Look through the records below and collect all lines that hold the string "badgr".

Input data:
§ §

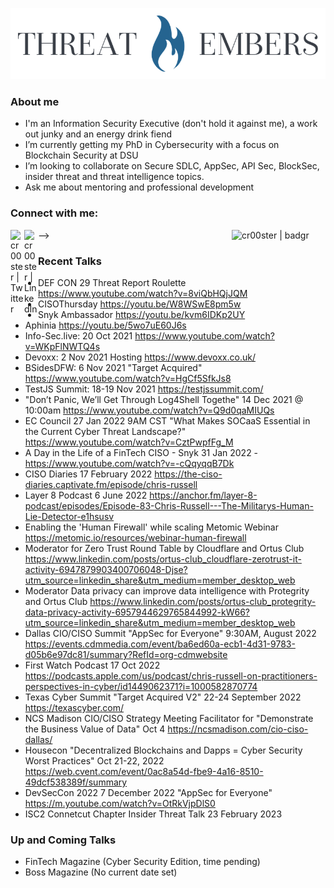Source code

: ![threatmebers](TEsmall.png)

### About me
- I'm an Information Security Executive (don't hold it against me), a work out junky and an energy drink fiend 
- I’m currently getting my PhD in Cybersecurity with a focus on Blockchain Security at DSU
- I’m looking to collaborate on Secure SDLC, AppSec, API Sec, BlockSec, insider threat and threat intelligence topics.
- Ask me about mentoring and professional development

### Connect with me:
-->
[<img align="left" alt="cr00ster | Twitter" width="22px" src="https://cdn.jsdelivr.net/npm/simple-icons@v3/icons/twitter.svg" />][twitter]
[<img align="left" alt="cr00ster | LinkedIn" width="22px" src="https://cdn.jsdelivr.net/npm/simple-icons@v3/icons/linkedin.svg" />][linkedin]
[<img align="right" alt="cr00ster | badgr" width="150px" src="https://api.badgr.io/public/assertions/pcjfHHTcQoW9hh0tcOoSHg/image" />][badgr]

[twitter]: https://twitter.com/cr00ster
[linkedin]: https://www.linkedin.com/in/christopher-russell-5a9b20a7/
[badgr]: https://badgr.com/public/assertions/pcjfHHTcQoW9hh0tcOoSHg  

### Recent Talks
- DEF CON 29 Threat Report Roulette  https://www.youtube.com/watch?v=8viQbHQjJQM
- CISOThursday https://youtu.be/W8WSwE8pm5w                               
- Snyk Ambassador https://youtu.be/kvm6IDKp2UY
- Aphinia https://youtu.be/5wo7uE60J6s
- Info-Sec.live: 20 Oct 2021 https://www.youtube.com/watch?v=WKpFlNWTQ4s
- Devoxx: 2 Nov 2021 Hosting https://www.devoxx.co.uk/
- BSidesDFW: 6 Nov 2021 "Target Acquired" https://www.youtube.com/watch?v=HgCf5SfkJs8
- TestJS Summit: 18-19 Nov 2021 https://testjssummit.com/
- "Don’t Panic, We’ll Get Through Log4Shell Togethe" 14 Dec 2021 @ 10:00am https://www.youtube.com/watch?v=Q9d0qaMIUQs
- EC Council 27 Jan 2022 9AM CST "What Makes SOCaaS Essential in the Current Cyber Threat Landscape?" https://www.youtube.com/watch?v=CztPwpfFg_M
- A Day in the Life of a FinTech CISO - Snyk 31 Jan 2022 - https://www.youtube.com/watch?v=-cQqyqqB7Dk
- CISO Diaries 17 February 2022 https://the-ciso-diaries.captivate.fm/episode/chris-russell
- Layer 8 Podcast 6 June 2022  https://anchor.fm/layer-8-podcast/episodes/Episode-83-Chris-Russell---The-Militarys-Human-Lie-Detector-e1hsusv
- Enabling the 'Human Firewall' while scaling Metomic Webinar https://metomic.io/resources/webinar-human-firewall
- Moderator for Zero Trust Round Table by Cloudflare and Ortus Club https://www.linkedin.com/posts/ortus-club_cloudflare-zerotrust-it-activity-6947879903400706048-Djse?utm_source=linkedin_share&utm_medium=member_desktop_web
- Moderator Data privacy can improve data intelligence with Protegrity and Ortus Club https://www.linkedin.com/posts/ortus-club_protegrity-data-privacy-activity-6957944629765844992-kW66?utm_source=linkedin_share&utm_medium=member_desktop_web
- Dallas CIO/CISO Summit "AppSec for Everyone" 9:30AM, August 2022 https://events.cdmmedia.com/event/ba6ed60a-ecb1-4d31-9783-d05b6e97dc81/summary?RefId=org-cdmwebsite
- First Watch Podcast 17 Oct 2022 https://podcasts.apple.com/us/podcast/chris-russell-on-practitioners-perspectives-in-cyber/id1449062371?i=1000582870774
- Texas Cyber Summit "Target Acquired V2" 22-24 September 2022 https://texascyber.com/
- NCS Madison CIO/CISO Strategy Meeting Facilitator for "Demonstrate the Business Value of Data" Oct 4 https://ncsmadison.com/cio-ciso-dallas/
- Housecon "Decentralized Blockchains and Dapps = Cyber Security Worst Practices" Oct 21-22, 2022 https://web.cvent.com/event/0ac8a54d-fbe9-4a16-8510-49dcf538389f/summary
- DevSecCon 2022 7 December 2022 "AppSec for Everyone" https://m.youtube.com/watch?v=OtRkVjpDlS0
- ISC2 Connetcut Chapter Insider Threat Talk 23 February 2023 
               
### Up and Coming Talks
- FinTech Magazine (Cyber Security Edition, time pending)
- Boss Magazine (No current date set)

§ §

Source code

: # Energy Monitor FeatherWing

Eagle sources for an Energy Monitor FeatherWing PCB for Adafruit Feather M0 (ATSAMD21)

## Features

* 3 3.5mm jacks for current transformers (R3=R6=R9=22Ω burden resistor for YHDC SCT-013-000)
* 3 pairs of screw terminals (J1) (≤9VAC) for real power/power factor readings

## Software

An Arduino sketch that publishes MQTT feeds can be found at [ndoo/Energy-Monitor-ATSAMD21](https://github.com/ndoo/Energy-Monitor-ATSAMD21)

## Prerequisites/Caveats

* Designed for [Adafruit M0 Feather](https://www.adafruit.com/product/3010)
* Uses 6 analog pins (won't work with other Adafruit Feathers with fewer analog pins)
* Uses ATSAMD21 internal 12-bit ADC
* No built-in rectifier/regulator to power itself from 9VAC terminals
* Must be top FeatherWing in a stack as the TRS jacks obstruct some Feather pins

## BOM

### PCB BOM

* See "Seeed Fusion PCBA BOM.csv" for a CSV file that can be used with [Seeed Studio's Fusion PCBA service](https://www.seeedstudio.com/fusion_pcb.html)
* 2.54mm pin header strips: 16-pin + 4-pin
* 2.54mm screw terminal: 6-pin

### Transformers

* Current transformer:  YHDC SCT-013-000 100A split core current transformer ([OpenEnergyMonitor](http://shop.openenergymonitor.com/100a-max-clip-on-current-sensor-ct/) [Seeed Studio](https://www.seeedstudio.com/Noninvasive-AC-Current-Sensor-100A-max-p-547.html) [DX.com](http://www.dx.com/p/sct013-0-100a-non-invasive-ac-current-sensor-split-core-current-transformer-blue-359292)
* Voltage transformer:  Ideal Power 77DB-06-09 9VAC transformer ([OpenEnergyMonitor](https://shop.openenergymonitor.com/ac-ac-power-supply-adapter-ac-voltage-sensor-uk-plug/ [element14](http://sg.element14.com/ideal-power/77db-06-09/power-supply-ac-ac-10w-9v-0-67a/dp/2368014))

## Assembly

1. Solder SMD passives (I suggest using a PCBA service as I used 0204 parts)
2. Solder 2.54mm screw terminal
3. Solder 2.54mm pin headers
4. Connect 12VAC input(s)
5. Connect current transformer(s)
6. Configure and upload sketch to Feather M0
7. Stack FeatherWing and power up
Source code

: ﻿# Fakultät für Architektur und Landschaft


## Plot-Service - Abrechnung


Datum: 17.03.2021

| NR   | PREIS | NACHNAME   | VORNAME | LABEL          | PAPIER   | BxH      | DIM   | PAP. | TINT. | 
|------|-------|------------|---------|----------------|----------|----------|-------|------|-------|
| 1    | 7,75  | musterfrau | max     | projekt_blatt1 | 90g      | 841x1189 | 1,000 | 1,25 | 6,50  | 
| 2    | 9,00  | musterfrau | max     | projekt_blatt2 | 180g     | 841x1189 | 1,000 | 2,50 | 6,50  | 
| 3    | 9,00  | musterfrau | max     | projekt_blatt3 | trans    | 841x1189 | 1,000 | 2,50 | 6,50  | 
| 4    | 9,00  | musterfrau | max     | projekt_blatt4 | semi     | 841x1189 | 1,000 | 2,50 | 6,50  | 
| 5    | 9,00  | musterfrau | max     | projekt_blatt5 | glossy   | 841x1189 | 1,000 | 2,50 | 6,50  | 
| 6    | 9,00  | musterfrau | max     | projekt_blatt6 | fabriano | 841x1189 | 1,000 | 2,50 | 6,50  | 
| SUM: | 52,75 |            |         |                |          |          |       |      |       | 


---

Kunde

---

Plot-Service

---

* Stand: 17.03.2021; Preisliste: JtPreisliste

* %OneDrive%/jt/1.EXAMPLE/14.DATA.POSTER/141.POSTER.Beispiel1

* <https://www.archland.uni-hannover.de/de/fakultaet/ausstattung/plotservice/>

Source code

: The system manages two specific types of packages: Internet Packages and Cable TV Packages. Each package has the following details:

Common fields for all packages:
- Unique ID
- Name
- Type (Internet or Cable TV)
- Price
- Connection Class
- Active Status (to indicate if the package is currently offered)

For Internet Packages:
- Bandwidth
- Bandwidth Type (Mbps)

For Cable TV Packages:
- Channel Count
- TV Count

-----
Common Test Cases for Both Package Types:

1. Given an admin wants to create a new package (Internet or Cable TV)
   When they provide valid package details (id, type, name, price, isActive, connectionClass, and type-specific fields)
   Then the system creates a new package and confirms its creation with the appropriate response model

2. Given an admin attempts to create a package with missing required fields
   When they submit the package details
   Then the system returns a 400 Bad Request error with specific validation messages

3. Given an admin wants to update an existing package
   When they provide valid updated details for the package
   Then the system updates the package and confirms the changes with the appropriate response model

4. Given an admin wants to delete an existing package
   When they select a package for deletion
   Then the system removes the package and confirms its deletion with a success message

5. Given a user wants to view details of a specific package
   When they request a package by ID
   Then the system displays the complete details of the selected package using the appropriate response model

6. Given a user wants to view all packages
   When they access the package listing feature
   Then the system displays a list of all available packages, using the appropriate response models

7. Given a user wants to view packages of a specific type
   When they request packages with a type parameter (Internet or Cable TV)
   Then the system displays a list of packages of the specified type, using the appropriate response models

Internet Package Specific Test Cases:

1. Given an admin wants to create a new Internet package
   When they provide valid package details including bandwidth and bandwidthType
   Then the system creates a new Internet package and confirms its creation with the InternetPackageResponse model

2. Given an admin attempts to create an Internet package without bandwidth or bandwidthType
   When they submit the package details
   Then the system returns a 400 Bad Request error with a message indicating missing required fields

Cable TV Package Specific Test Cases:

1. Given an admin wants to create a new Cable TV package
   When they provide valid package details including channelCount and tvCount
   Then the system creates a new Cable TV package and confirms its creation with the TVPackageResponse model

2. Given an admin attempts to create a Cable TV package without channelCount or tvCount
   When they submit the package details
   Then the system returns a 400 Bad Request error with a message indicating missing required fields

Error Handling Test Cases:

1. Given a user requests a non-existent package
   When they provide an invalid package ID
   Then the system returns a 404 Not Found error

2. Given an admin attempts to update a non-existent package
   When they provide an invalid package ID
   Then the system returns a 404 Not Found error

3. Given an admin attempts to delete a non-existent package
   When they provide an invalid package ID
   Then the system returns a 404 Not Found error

§ §

Exercise solution:
[<img align="right" alt="cr00ster | badgr" width="150px" src="https://api.badgr.io/public/assertions/pcjfHHTcQoW9hh0tcOoSHg/image" />][badgr]
[badgr]: https://badgr.com/public/assertions/pcjfHHTcQoW9hh0tcOoSHg  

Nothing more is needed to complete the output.